Questo potrebbe rivelarsi costoso: Lindström rimane sotto contratto con il Napoli fino al 2028, essendo passato al club di Serie A dall'Eintracht Francoforte nel 2023 per circa 30 milioni di euro più bonus, un trasferimento che non ha mai funzionato, con il nazionale danese che non è riuscito a registrare un solo gol o assist in 29 presenze durante la sua stagione di debutto in Italia.
È stato successivamente mandato in prestito all'Everton e, la scorsa stagione, al Wolfsburg, dove non è riuscito a prevenire la retrocessione del club dalla Bundesliga ed è stato ampiamente considerato uno dei più grandi flop della divisione della campagna.
Lo Schalke spera che il 26enne possa ritrovare il tipo di forma che ha mostrato durante il suo periodo a Francoforte, dove ha registrato 14 gol e 14 assist in 80 presenze prima del suo trasferimento a Napoli.
Il club neo-promosso è stato attivo nel reclutare giocatori con pedigree di Bundesliga quest'estate, avendo già ingaggiato il portiere Kevin Müller dall'Heidenheim, l'attaccante Junior Adamu dal Freiburg e il difensore Robin Gosens, un tifoso dello Schalke fin da bambino, dall'Union Berlino, e sta anche lavorando su un prestito separato per il difensore del Besiktas Felix Uduokhai.
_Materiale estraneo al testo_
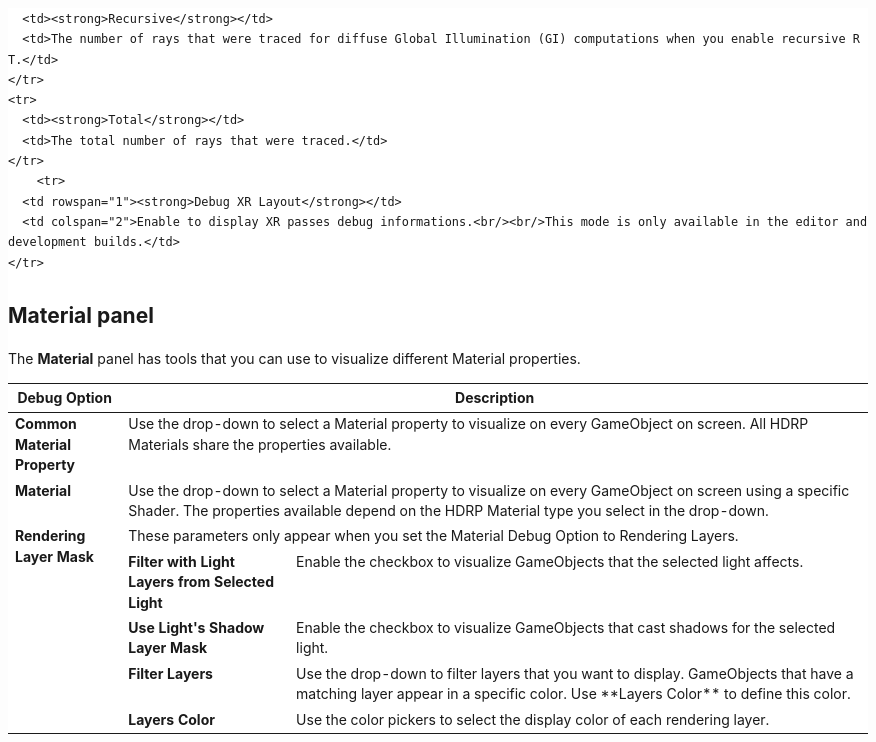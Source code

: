       <td><strong>Recursive</strong></td>
      <td>The number of rays that were traced for diffuse Global Illumination (GI) computations when you enable recursive RT.</td>
    </tr>
    <tr>
      <td><strong>Total</strong></td>
      <td>The total number of rays that were traced.</td>
    </tr>
        <tr>
      <td rowspan="1"><strong>Debug XR Layout</strong></td>
      <td colspan="2">Enable to display XR passes debug informations.<br/><br/>This mode is only available in the editor and development builds.</td>
    </tr>
  </tbody>
</table>

<a name="MaterialPanel"></a>

## Material panel

The **Material** panel has tools that you can use to visualize different Material properties.

<table>
  <thead>
    <tr>
      <th colspan="1"><strong>Debug Option</strong></th>
      <th colspan="2"><strong>Description</strong></th>
    </tr>
  </thead>
  <tbody>
    <tr>
      <td rowspan="1"><strong>Common Material Property</strong></td>
      <td colspan="2">Use the drop-down to select a Material property to visualize on every GameObject on screen. All HDRP Materials share the properties available.</td>
    </tr>
    <tr>
      <td rowspan="1"><strong>Material</strong></td>
      <td colspan="2">Use the drop-down to select a Material property to visualize on every GameObject on screen using a specific Shader. The properties available depend on the HDRP Material type you select in the drop-down.</td>
    </tr>
    <tr>
      <td rowspan="5"><strong>Rendering Layer Mask</strong></td>
      <td colspan="2">These parameters only appear when you set the Material Debug Option to Rendering Layers.</td>
    </tr>
    <tr>
      <td><strong>Filter with Light Layers from Selected Light</strong></td>
      <td>Enable the checkbox to visualize GameObjects that the selected light affects.</td>
    </tr>
    <tr>
      <td><strong>Use Light&#39;s Shadow Layer Mask</strong></td>
      <td>Enable the checkbox to visualize GameObjects that cast shadows for the selected light.</td>
    </tr>
    <tr>
      <td><strong>Filter Layers</strong></td>
      <td>Use the drop-down to filter layers that you want to display. GameObjects that have a matching layer appear in a specific color. Use **Layers Color** to define this color.</td>
    </tr>
    <tr>
      <td><strong>Layers Color</strong></td>
      <td>Use the color pickers to select the display color of each rendering layer.</td>
    </tr>
    <tr>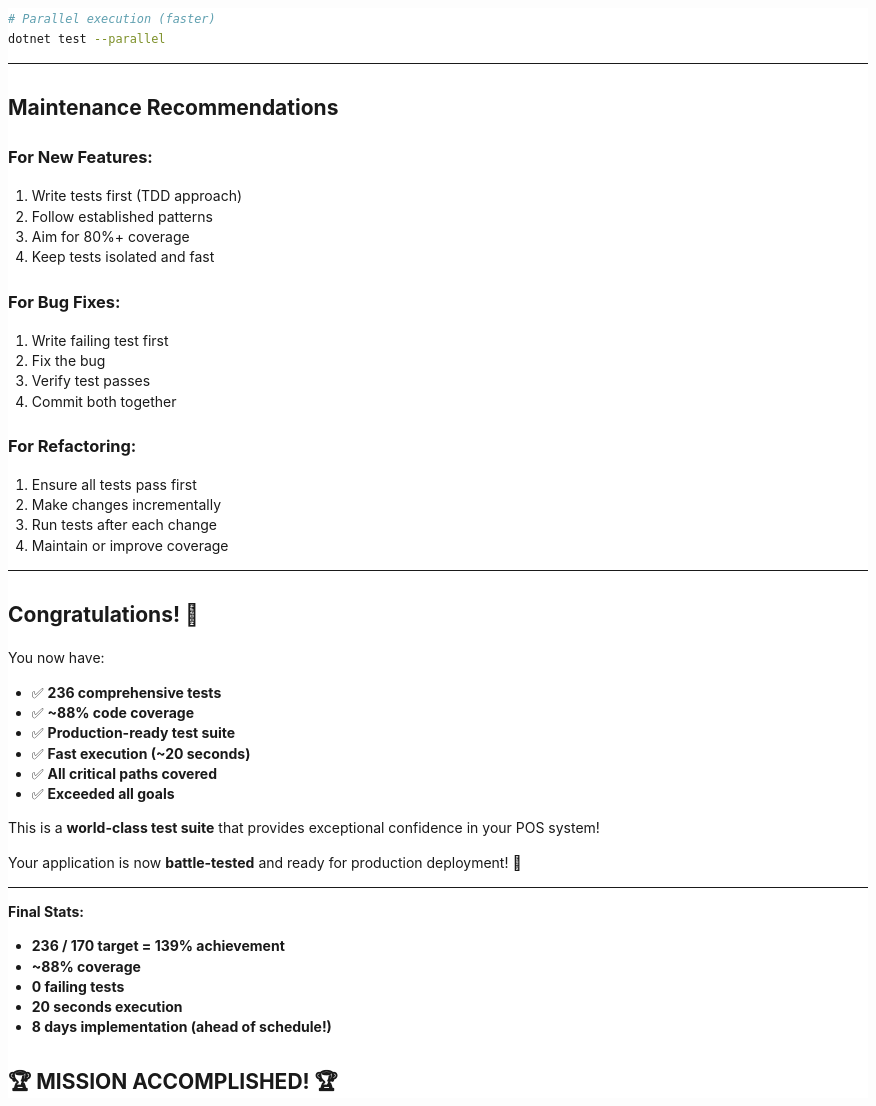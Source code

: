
 ```bash
# Parallel execution (faster)
dotnet test --parallel
```

---

## Maintenance Recommendations

### For New Features:
1. Write tests first (TDD approach)
2. Follow established patterns
3. Aim for 80%+ coverage
4. Keep tests isolated and fast

### For Bug Fixes:
1. Write failing test first
2. Fix the bug
3. Verify test passes
4. Commit both together

### For Refactoring:
1. Ensure all tests pass first
2. Make changes incrementally
3. Run tests after each change
4. Maintain or improve coverage

---

## Congratulations! 🎉

You now have:
- ✅ **236 comprehensive tests**
- ✅ **~88% code coverage**
- ✅ **Production-ready test suite**
- ✅ **Fast execution (~20 seconds)**
- ✅ **All critical paths covered**
- ✅ **Exceeded all goals**

This is a **world-class test suite** that provides exceptional confidence in your POS system! 

Your application is now **battle-tested** and ready for production deployment! 🚀

---

**Final Stats:**
- **236 / 170 target = 139% achievement**
- **~88% coverage**
- **0 failing tests**
- **20 seconds execution**
- **8 days implementation (ahead of schedule!)**

## 🏆 MISSION ACCOMPLISHED! 🏆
Lindström, un nazionale danese con 18 presenze, rappresenta un ulteriore rischio su esperienza comprovata nella massima serie mentre lo Schalke cerca di stabilirsi di nuovo nella massima divisione tedesca dopo la promozione. Il suo valore di mercato è crollato bruscamente dai tempi di Francoforte, quando si attestava intorno ai 28 milioni di euro, a circa 18 milioni di euro quando è partito per il Wolfsburg la scorsa estate, riflettendo quanto sia sceso il suo valore dopo due prestiti per lo più dimenticabili.